Thursday, February 17, 2011

Ask Facebook

More from the Internet Revolution files: The debate about the influence of the Internet and social media on revolutions continues, and while there is some disagreement about the extent to which these tools have been involved in recent revolutions, there does seem to be some consensus that they function more as facilitators to organization and idea sharing than impetuses to revolt. (But just wait until the folks at IBM give Watson a "revolution" switch....)

From The Weekend Read:

Anderson Cooper 360 Interview With the “Google Ghandi”, Wael Ghonim

BLITZER: Wael, this is Wolf Blitzer in Washington. So first Tunisia, now Egypt. What’s next?
GHONIM: Ask Facebook.
BLITZER: Ask what?
GHONIM: Facebook.
COOPER: Facebook.
BLITZER: Facebook. You’re giving Facebook a lot of credit for this?
GHONIM: Yes, for sure. I want to meet Mark Zuckerberg one day and thank him, actually. This revolution started online. This revolution started on Facebook. You know, I always said that if you want to liberate a society, just give them the Internet. If you want to have a free society, give them the Internet.
 From The Huffington Post:

The Islamists did not instigate these protests in Tunisia or Egypt. In Tunisia, the agent provocateur was a young merchant who immolated himself in protest against the indignity and injustice meted out by local officials. In Egypt, it was a group of secular 20-30 year old internet-savvy Egyptians fed-up with the status quo in which Egyptians were treated as though they were servants to the pharaoh.
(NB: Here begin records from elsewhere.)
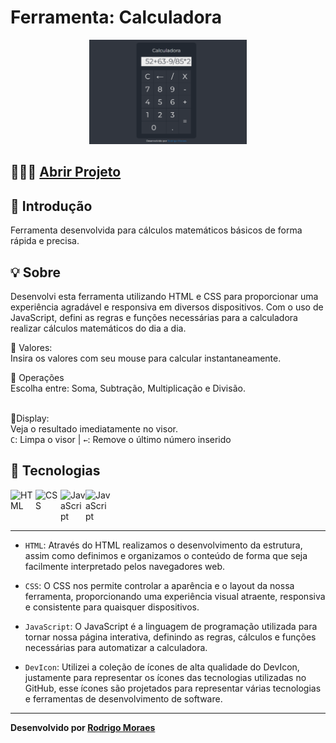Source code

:# Ferramenta: Calculadora

<div align="center">
<img src="./assets/calculator.png" alt="Imagem 1" width="50%">
</div>

## 👨🏻‍💻 [Abrir Projeto](https://tool-calculator.vercel.app/)

## 📝 Introdução

Ferramenta desenvolvida para cálculos matemáticos básicos de forma rápida e precisa.

## 💡 Sobre

Desenvolvi esta ferramenta utilizando HTML e CSS para proporcionar uma experiência agradável e responsiva em diversos dispositivos. Com o uso de JavaScript, defini as regras e funções necessárias para a calculadora realizar cálculos matemáticos do dia a dia.

📩 Valores:<br>
Insira os valores com seu mouse para calcular instantaneamente.<br>

💸 Operações<br>
Escolha entre: Soma, Subtração, Multiplicação e Divisão.<br><br>

📜Display:<br>
Veja o resultado imediatamente no visor.<br>
`C`: Limpa o visor | `←`: Remove o último número inserido

## 🤖 Tecnologias

<div style="display: flex">
  <img alt="HTML" width="40" src="https://cdn.jsdelivr.net/gh/devicons/devicon@latest/icons/html5/html5-plain-wordmark.svg" />
  <img alt="CSS" width="40" src="https://cdn.jsdelivr.net/gh/devicons/devicon@latest/icons/css3/css3-plain-wordmark.svg" />
  <img alt="JavaScript" width="40" src="https://cdn.jsdelivr.net/gh/devicons/devicon@latest/icons/javascript/javascript-plain.svg" />
  <img alt="JavaScript" width="40" src="https://cdn.jsdelivr.net/gh/devicons/devicon@latest/icons/devicon/devicon-plain-wordmark.svg" />
</div>

---

- `HTML`: Através do HTML realizamos o desenvolvimento da estrutura, assim como definimos e organizamos o conteúdo de forma que seja facilmente interpretado pelos navegadores web.

- `CSS`: O CSS nos permite controlar a aparência e o layout da nossa ferramenta, proporcionando uma experiência visual atraente, responsiva e consistente para quaisquer dispositivos.

- `JavaScript`: O JavaScript é a linguagem de programação utilizada para tornar nossa página interativa, definindo as regras, cálculos e funções necessárias para automatizar a calculadora.

- `DevIcon`: Utilizei a coleção de ícones de alta qualidade do DevIcon, justamente para representar os ícones das tecnologias utilizadas no GitHub, esse ícones são projetados para representar várias tecnologias e ferramentas de desenvolvimento de software.

---

**Desenvolvido por [Rodrigo Moraes](https://github.com/rodrigomoraesdev)**
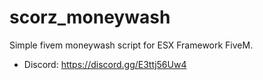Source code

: # scorz_moneywash
Simple fivem moneywash script for ESX Framework FiveM.
* Discord: https://discord.gg/E3ttj56Uw4
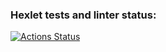 ### Hexlet tests and linter status:
[![Actions Status](https://github.com/msvoronov/frontend-project-44/actions/workflows/hexlet-check.yml/badge.svg)](https://github.com/msvoronov/frontend-project-44/actions)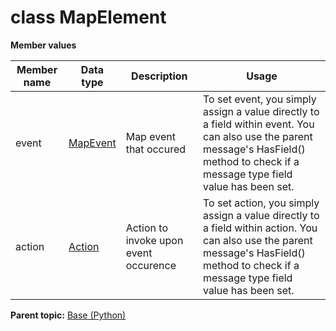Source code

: # class MapElement

 **Member values** 

|Member name|Data type|Description|Usage|
|-----------|---------|-----------|-----|
|event| [MapEvent](MapEvent.md#)|Map event that occured|To set event, you simply assign a value directly to a field within event. You can also use the parent message's HasField\(\) method to check if a message type field value has been set.|
|action| [Action](Action.md#)|Action to invoke upon event occurence|To set action, you simply assign a value directly to a field within action. You can also use the parent message's HasField\(\) method to check if a message type field value has been set.|

**Parent topic:** [Base \(Python\)](../../summary_pages/Base.md)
They wanted to reclaim their role as citizens - that is, as owners of the land and of the public space.

From al Jazeera:

The so-called "Facebook revolution" is not about people mobilising in virtual space; it is about Egyptian internet cafes and the youth and women they represent, in real social spaces and communities, utilising the cyberspace bases they have built and developed to serve their revolt.

From abc.net.au:

Internet is for Arabs what cafés were for the French in 1789, an open space where aggrieved citizens can share their frustrations and work together towards an alternative. Social media did not cause the protests in Egypt and Tunisia, but it facilitated them.